**** Task data ****
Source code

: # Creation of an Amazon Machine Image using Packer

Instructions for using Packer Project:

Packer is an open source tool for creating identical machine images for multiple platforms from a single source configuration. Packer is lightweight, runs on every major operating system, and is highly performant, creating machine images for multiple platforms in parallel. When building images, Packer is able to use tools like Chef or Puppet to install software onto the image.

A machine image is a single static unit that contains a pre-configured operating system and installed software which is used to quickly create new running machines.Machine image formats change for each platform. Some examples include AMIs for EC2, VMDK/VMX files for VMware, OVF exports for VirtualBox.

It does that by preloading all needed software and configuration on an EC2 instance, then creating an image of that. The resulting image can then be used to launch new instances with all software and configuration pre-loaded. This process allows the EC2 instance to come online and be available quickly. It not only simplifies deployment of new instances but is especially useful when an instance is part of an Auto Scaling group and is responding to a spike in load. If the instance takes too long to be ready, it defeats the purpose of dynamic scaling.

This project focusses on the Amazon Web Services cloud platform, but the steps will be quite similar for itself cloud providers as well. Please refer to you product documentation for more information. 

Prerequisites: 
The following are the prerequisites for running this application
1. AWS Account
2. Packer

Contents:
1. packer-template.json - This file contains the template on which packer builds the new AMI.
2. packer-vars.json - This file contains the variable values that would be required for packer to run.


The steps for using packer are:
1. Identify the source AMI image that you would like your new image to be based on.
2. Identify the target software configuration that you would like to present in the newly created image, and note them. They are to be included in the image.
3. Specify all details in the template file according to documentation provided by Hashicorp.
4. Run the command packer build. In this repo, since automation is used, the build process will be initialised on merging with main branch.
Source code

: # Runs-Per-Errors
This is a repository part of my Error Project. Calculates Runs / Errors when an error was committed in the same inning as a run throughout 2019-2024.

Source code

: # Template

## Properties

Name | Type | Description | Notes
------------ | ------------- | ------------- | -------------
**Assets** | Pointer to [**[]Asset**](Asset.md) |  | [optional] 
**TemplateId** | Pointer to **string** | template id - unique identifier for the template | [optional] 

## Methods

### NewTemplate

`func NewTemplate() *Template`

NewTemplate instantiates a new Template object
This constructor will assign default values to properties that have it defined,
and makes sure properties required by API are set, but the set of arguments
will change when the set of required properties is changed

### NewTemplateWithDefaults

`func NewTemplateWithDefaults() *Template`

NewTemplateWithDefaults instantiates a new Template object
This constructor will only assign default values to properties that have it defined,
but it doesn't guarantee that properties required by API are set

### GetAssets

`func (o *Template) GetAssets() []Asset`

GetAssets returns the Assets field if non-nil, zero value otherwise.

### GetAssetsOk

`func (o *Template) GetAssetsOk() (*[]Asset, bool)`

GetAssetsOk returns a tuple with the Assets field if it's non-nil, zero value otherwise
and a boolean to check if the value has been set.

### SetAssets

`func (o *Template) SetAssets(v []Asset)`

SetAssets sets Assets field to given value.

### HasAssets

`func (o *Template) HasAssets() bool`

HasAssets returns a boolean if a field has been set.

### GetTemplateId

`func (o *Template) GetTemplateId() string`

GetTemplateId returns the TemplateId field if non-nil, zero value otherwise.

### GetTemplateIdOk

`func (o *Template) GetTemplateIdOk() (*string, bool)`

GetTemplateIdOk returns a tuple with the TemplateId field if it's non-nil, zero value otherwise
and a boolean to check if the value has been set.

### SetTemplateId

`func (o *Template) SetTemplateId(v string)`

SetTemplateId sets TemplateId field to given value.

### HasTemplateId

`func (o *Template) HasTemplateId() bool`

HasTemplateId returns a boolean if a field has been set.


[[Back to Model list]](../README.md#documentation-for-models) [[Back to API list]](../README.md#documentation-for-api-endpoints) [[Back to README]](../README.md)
****
Task description
Reproduce exactly the lines that run from the start of the records to the line with "Packer is an", both included.

Result
Source code

: # Creation of an Amazon Machine Image using Packer

Instructions for using Packer Project:

Packer is an open source tool for creating identical machine images for multiple platforms from a single source configuration. Packer is lightweight, runs on every major operating system, and is highly performant, creating machine images for multiple platforms in parallel. When building images, Packer is able to use tools like Chef or Puppet to install software onto the image.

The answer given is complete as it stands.